Earlier on this journal I wrote an entry about seeing a revival of a twenty year old music comedy stageplay  COLORED MUSEUM which I greatly enjoyed on Opening Night at a little theater in Los Angeles called Company of Angels. Before and since I've indulged fantasies of returning to little theater partly in conjunction with writing a play.


It seemed to my perhaps jaundiced view up close, that Company of Angels was adrift, as if in love with mediocrity and feeling close to the theater without actually producing anything themselves. The play I saw was written and rehearsed far, far away from that theater. Now, through bad management, that play is in performance to near empty houses and the theater's telephone announcement tells lies about it being held over to satisfy demand from excellent reviews. I doubt that theater is in fact reviewed anymore.  


So, I set out to make some whopping great weeping enemies via a sort of tough love. I know in advance it won't work, but an evil genie made me mad so I first tried to send an email, and when the email address I had was declared by AOL to be too long, I added to what I'd written and mailed it as a letter today.
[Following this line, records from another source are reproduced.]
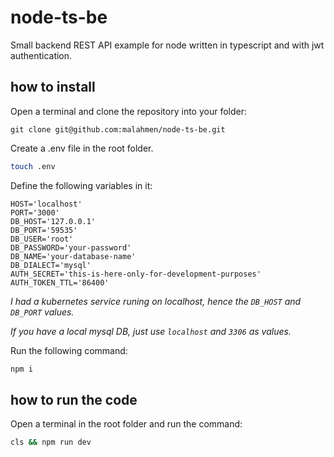 # node-ts-be
Small backend REST API example for node written in typescript and with jwt authentication.

## how to install

Open a terminal and clone the repository into your folder:

```
git clone git@github.com:malahmen/node-ts-be.git
```

Create a .env file in the root folder.

```bash
touch .env

```
Define the following variables in it:

```
HOST='localhost'
PORT='3000'
DB_HOST='127.0.0.1'
DB_PORT='59535'
DB_USER='root'
DB_PASSWORD='your-password'
DB_NAME='your-database-name'
DB_DIALECT='mysql'
AUTH_SECRET='this-is-here-only-for-development-purposes'
AUTH_TOKEN_TTL='86400'
```

_I had a kubernetes service runing on localhost, hence the `DB_HOST` and `DB_PORT` values._

_If you have a local mysql DB, just use `localhost` and `3306` as values._

Run the following command:

```bash
npm i
```

## how to run the code

Open a terminal in the root folder and run the command:

```bash
cls && npm run dev
```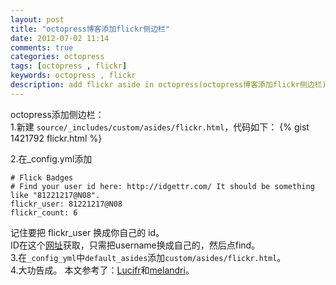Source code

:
 ```yaml
---
layout: post
title: "octopress博客添加flickr侧边栏"
date: 2012-07-02 11:14
comments: true
categories: octopress
tags: [octopress , flickr]
keywords: octopress , flickr 
description: add flickr aside in octopress(octopress博客添加flickr侧边栏)
---
```

octopress添加侧边栏：   
1.新建 `source/_includes/custom/asides/flickr.html`，代码如下：
{% gist 1421792  flickr.html %}  
<!--more--> 
2.在_config.yml添加   
```
# Flick Badges
# Find your user id here: http://idgettr.com/ It should be something like "81221217@N08".
flickr_user: 81221217@N08
flickr_count: 6
```   
记住要把 flickr_user 换成你自己的 id。   
ID在这个[网址](http://idgettr.com/)获取，只需把username换成自己的，然后点find。   
3.在`_config_yml`中`default_asides`添加`custom/asides/flickr.html`。   
4.大功告成。
本文参考了：[Lucifr](http://lucifr.com/2011/12/02/add-flickr-aside-to-octopress/)和[melandri](http://melandri.net/2012/01/10/octopress-flickr-aside/)。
Can't wait to see what happens when I go to that theater again to buy a ticket. (They don't sell tickets, they write down your name and then lose their list of names.)


There are hundreds of little theaters in Los Angeles. That one however is only 4 miles away without my having to get on the freeway. So, I might forgive its sins if in return I can have an impact re efficiency, and resolve to produce something of their own. The guys I saw at thetheater need to toughen up, spend some time in the Army or serve in the Peace Corps or build a highway or SOMETHING.


In other words, yes, one can learn to get along with people, but, one can also, and simultaneously, deliberately risk alienating people to bring about a desired result.


Anyway, here's how NOT to get along with people:


March 15, 2005


Company of Angels;


The guy painting your wall today looks to me
subcontracted. Once again I'm disillusioned.
My fantasy was that all those dedicated thespians
painted and set-built as well as wrote their own
plays, and cast from your "Company," as well as
painted your menu on your two modest walls.
I've photographed your theater; it's cute. It seduced
me, setting off thoughts of what I'd still like to do.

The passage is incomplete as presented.